Investigators found family's home in 'atrocious' condition after hot car death

After an infant died in a hot car Saturday evening on Tunnel Boulevard, investigators found the family's home in what they called "atrocious" condition.

One room in their 13th Street Court apartment was covered in feces and urine, there was only one bed and one crib and the refrigerator was "basically empty with no food for the children inside," a police report states.

The child's mother, Jessica Tollett, told investigators she and the father, Travis McCullough, had lived in the home with their three children for about a year. The children's ages and sexes have not been released.

McCullough, 30, was jailed on a $1 million bond Sunday, charged with criminal homicide and three counts of aggravated child neglect. Hamilton County Sheriff's Office records show he also was charged with child abuse/neglect in 2012, and with drug- and weapons- related charges in 2007.

Tollett, 24, was charged with three counts of aggravated child abuse/neglect. She was also charged in 2012 for child abuse and neglect.

The two surviving children, who investigators said showed signs of neglect, malnutrition and possible abuse, will be taken into Child Protective Services custody once they've been medically cleared, Chattanooga police spokeswoman Elisa Myzal said Sunday.

A "good Samaritan" driving by the Buffalo Shack hot-wings truck heard McCullough yell for help Saturday evening, according to the police affidavit. When she got out of her car, he "tossed the lifeless victim who was completely unclothed into her arms and immediately fled the scene in his vehicle," the report states.

The child was dead when EMS personnel arrived. When they took the infant's temperature, the thermometer read 106 degrees. Temperatures Saturday reached 89 degrees.

McCullough's father, Daniel Evans, owns the Buffalo Shack. He told police his son asked him for $20 gas money, and he told McCullough he could work at the shack to earn cash.

Evans said he went to sleep for more than five hours while McCullough ran the business alone. He said the car's windows were closed and he had no idea children were inside. He told police McCullough had tried to come to work before with the children in the car, but he would always send him home.

Tollett told investigators McCullough had all three children when he dropped her off at work that morning at the Walmart Neighborhood Market on North Moore Road.

Investigators aren't sure whether the two other children were in the car all the time, or how they survived if they were.

McCullough was interviewed at the Police Services Center before he was arrested.

"After answering a few questions, Dad lawyered up," said Myzal. "It was not established whether he let them out, they got out or left for a time."

Police do know McCullough took the other two children with him when he fled. Myzal said "he left, went over to the gas station, got gas in his car" and took the children to a family member, who then brought the children back to the scene.

The arrest affidavit said both children were dirty and smelled strongly of urine.
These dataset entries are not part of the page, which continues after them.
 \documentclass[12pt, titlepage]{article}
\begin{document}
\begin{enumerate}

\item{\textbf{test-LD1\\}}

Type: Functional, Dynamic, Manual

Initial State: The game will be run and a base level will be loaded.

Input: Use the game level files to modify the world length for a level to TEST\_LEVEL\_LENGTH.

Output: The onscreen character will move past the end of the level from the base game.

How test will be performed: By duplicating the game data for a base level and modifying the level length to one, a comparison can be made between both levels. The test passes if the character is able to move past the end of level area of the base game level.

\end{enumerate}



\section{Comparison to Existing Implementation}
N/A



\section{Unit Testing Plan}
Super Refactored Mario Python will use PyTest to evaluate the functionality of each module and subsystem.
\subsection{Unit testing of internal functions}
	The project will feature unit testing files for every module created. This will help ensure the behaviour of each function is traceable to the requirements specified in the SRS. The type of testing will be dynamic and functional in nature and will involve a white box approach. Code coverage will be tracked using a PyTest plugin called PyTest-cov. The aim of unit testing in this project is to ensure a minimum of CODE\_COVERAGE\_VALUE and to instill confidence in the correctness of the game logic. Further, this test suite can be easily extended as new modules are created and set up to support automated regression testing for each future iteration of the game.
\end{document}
One child had visible bruising to both eyes and an abrasion on his forehead.

At the hospital, medical personnel found multiple scars and healing wounds on one child's back, buttocks and legs, including a mark that appeared to be caused by a belt or similar object. The other child was still wearing pull-up diapers and was nonverbal. Results are pending for a bone scan and drug screening.

When given food, both children were "very protective" of the food, as though they had not eaten recently, the report states.
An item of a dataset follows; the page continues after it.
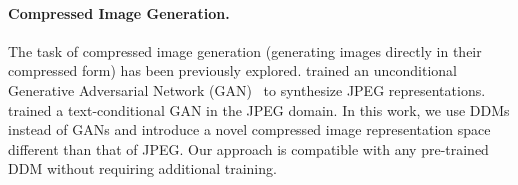 \paragraph{Compressed Image Generation.}The task of compressed image generation (generating images directly in their compressed form) has been previously explored. \citet{kang2019jointimagegenerationcompression} trained an unconditional Generative Adversarial Network (GAN)~\citep{NIPS2014_5ca3e9b1} to synthesize JPEG representations. \citet{bulla2023} trained a text-conditional GAN in the JPEG domain.
In this work, we use DDMs instead of GANs and introduce a novel compressed image representation space different than that of JPEG. Our approach is compatible with any pre-trained DDM without requiring additional training.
Tollett told investigators the family gets $649 per month in food stamps, but they were running low this month and would not get more money until the 17th.
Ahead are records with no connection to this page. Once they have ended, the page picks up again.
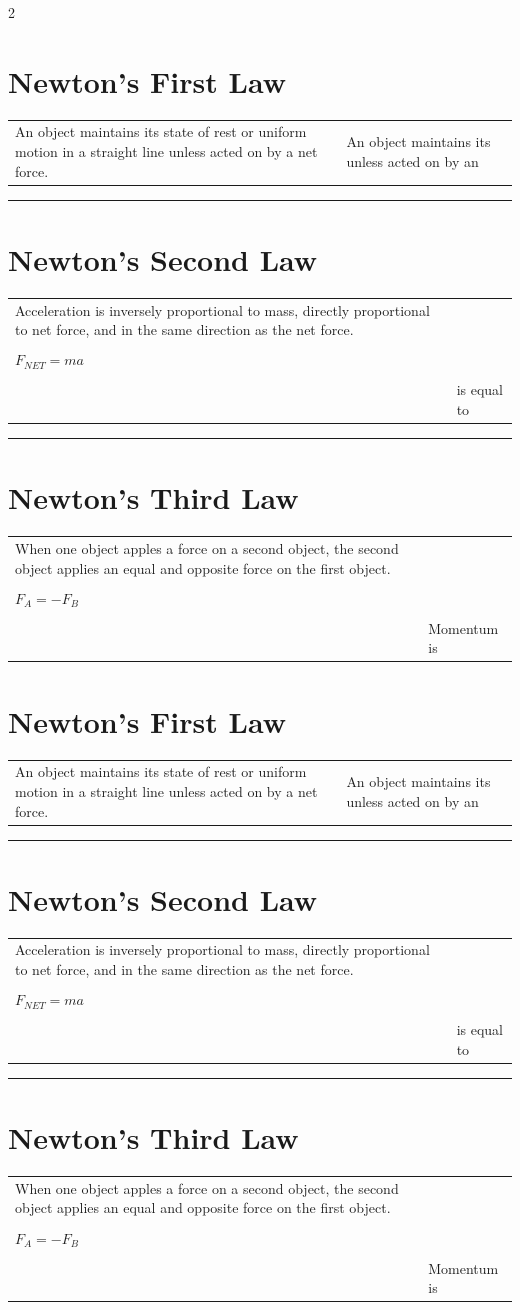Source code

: \documentclass[12pt,landscape]{exam}
\begin{document}
\pagestyle{empty}

\newcommand{\mycontent}{
  \section*{Newton's First Law}
  \begin{tabular}{p{1.8in}|p{2.7in}}
    An object maintains its state of rest or uniform motion in a straight line unless acted on by a net force. &
    \vspace{1em}
    \raggedright
    An object maintains its \fillin[momentum][9em] unless acted on by an \fillin[outside impulse][11em]\\[1em]
  \end{tabular}
  \vspace{1em}
  \hrule

  \section*{Newton's Second Law}
  \begin{tabular}{p{1.8in}|p{2.7in}}
    Acceleration is inversely proportional to mass, directly proportional to net force, and in the same direction as the net force. & \\
    &\\[1em]
    \centering $F_{NET}=ma$ & \\
    &\\
    & \fillin[impulse][12em] is equal to \fillin[change in momentum][2.7in] \\[1em]
  \end{tabular}
  \vspace{1em}
  \hrule


  \section*{Newton's Third Law}
  \begin{tabular}{p{1.8in}|p{2.7in}}
    When one object apples a force on a second object, the second object applies an equal and opposite force on the first object. & \\
    &\\[1em]
    \centering $F_A=-F_B$ & \\
    &\\[3em]
    & Momentum is \fillin[conserved][10.4em]
  \end{tabular}
}

\begin{multicols}{2}

  \mycontent

  \columnbreak

  \mycontent

\end{multicols}
\end{document}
She also told investigators she and McCullough used a belt to punish the children, but said she did not know where the marks on one child came from or how he got the black eyes.

She also said the other child had not been to the doctor since he was 2 years old, even though he had obvious developmental delays.

Jan Null, a research meteorologist at San Jose State University, studies the dynamics of how hot vehicles can get and tracks heatstroke deaths of children in vehicles.

"With an afternoon outside air temperature of approximately 90 degrees, the inside air temperature of the car could have been more than 140 degrees," she wrote in an email Sunday. "Objects or a person inside the car in direct sunlight would have been significantly hotter."

Null said if the infant died of heatstroke it would be the 19th pediatric vehicular heatstroke death nationwide in 2017. Last year, 39 children died in hot cars nationwide, with none in Tennessee, she said.

Sunday's charges come less than two weeks after a Soddy-Daisy couple was charged with aggravated child abuse and 15 counts of animal cruelty. Authorities said they locked three children in two separate rooms with trash and feces and hoarded malnourished animals, as well as kept dead ones in their freezer.

Not long before that, on June 13, investigators said a 5-year-old developmentally challenged boy was locked in a room and harnessed to a bolt in the floor of a home in Evansville, Tenn., for several months.

The defendants in that case were charged under the 2005 Tennessee statute known as Haley's Law. Under the law, the charge of aggravated child abuse and aggravated child neglect or endangerment becomes a Class A felony when it involves a victim 8 years old or younger or one who is "mentally defective, mentally incapacitated or suffers from a physical disability," the law states.

Class A felonies in Tennessee carry a penalty of 15 to 60 years in prison and a fine of up to $50,000, according to state law.